A vida nômade para Odette era uma questão maior. Ela a deseja, o nomadismo para ela era a imagem e o símbolo da independência e da liberdade. O silêncio e as areias não a deixam mais, traçados sempre à descobrir e habitar, que as libera dos limites de uma identidade feminina, francesa, colonial, lesbiana e lhes promete a liberdade do caminhar nômade:

« Nesta natureza silente, de contidas nuances, com formas atenuadas pela poeira de luz e de areia, no segredo desta savana onde caminha despercebido, silencioso, desconhecido, nada o distrai dele mesmo. Nada que atinja seu pensamento, o estimule, nada que o oriente ou conduza. Ele também é livre. Livre de seguir fielmente seu próprio ritmo, fugindo das trilhas imprecisas sob as árvores prateadas, na direção das clareiras de areia e dos promontórios no cimo dos vales. Pode ser, segundo seu desejo sonho ou busca, ardente ou vagarosa. Nutre de si próprio, encontra nele mesmo seus nutrientes e seus obstáculos. Os dias são longos e uniformes. Tem todo o tempo de descrever seus meandros e arabescos.  » (T, 89)

O que elas almejavam era viver como e com os nômades, mas sem por isso identiricar-se a eles, pois seu percurso é uma trilha de construção de subjetividade e não de fusão com outrem.

 

Viajantes intrépidas

 «[...] nossas finanças não nos permitiam montar uma caravana prestigiosa com servidores e um as vantagens de um camping moderno. » (PNM,28)

Autênticas viajantes, sua bagagem era mínima para um tão longo périplo.  « Quatro montarias e um animal de carga para duas europeias, dois auxiliares e um guia é uma fórmula modesta mas satisfatória. [...]  Isto é secundário, o essencial em uma viajem é a partida ! » (PNM,172)

        Não, não havia jipe 4x4 ! Somente os camelos, animais insubmissos e tão maltratados! Seguindo as caravanas do sal, os traços de um comércio utilizando escravos, animais, mulheres e homens livres, mas presos à troca, ao dinheiro, ao lucro, estas mulheres intrépidas se aventuram nos lugares em que mesmo os homens ocidentais transitam apenas em corpos de milícia móveis ou em grupos . ((SD,191- 192).

A exsaltação da viagem é descrita por r Odette :

« [...]( a savana) nos esperava, segura de sua prêsa, com seu charme sutil feito de longa perseverança , da rude alegria motivada pelo risco e por todas as promessas incertas das coisas desconhecidas. [...](PNM, 89-90)

        A aventura, finalmente, não é senão a aventura, o medo dos perigos, dos bandidos não a ofusca e a incerteza parece divertí-las :

« Paris estava longe ! A aventura que haviamos desejado nos cingia agora ![...] Depois, veríamos[...] No momento, estávamos lá, com nossos pequenos revolveres e nossa grande confiança, no meio do Ouled-Delim, facção mais ou menos submissa a uma grande tribo dissidente. [...] A lealdade das tribos do Norte é uma questão atmosférica. A chuva nas pastagnes do Rio significa dissidência; no Sul, a submissão. Este ano, o Rio estava seco. Por quanto tempo? » (PNM,47)

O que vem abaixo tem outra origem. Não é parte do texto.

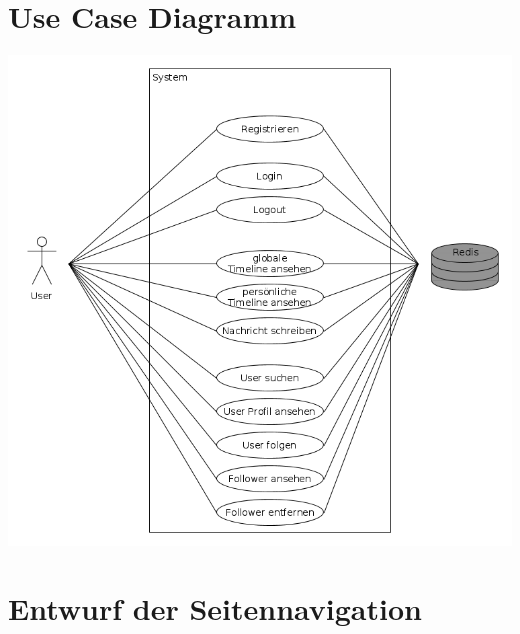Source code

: \documentclass[
    a4paper
]{scrreprt}
\begin{document}
    \section{Use Case Diagramm}
    \includegraphics[width=\textwidth]{./images/useCaseDiagramm.png}
    \section{Entwurf der Seitennavigation}
    
\end{document}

Os franceses tentavam estabelecer uma paz difícil com mão de ferro que exigia a submissão; as tribos lutavam, se destruiam, os bandidos atacavam em toda parte, as expedições de ataque conseguiam botins em bens e homens, escravizados imediatamente. Ela explica :

" Os europeus dizem que sua parte mede 850 000 km carrés.[...]Esta savana, o Trab -el Bedaine, que é toda a Mauritânia, os franceses a chamam de " Natureza" e a "penetram" .[...] A "Natureza", dividida em oito círculos civil ou militar é governada por dezoite postos franceses ligados ao Senegal por meio de pedaços de estradas, cada vez mais percorridas por carros ou [...] por comboios de caminhões [...] E as tendas montadas sobre esta Natureza obedecem, pagam impostos e defendem seus segredos. . »(PNM, 62-63)

Odette e Marion surpreenderão mouros, espanhóis, franceses, duas mulheres que vão penetrar a Natureza, que acompanham as caravanas, comiam o mesmo menu quotidiano dos nativos, sofriam as mesmas penas, dormiam sob as estrelas ou sob uma tenda qualquer.

« Os europeus que nos esperavam diante da porta monumental sob o crescente nos perguntavam com candura, quando a caravana estaria pronta, onde estavam nossas bagagens, nossos baús e nossas camas dobráveis e ficaram muito espantados de não precisar nos socorrer, apenas nos dar cigarros, bebidas frescas e sua cordialidade . » (PNM, 92)

Sua nacionalidade francesa, porém se impõe a elas no olhar dos mouros  : mulheres que viajam sem homens, vestidas como homens , de calça comprida, que se dirigem aos homens sem problemas, são francesas, não mulheres.

Isto é um exemplo concreto de que não é o sexo que define o gênero: são as práticas sociais que determinam os lugares de fala e de autoridade, pois enquanto francesas elas se encontram em pé de igualdade com os homens mouros.

Neste caso não há sexo nem gênero: as duas mulheres são francesas e é sua nacionalidade que as identifica, nada mais. Eles buscam, entretanto, uma razão para sua presença no local e para satisfazer a curiosidade e a inquietação dos mouros em relação à sua "diferença" se auto intitulam "repórteres". (PNM,21) Seus compatriotas as consideram como tal , acolhendo-as e acompanhando-as, se necessário.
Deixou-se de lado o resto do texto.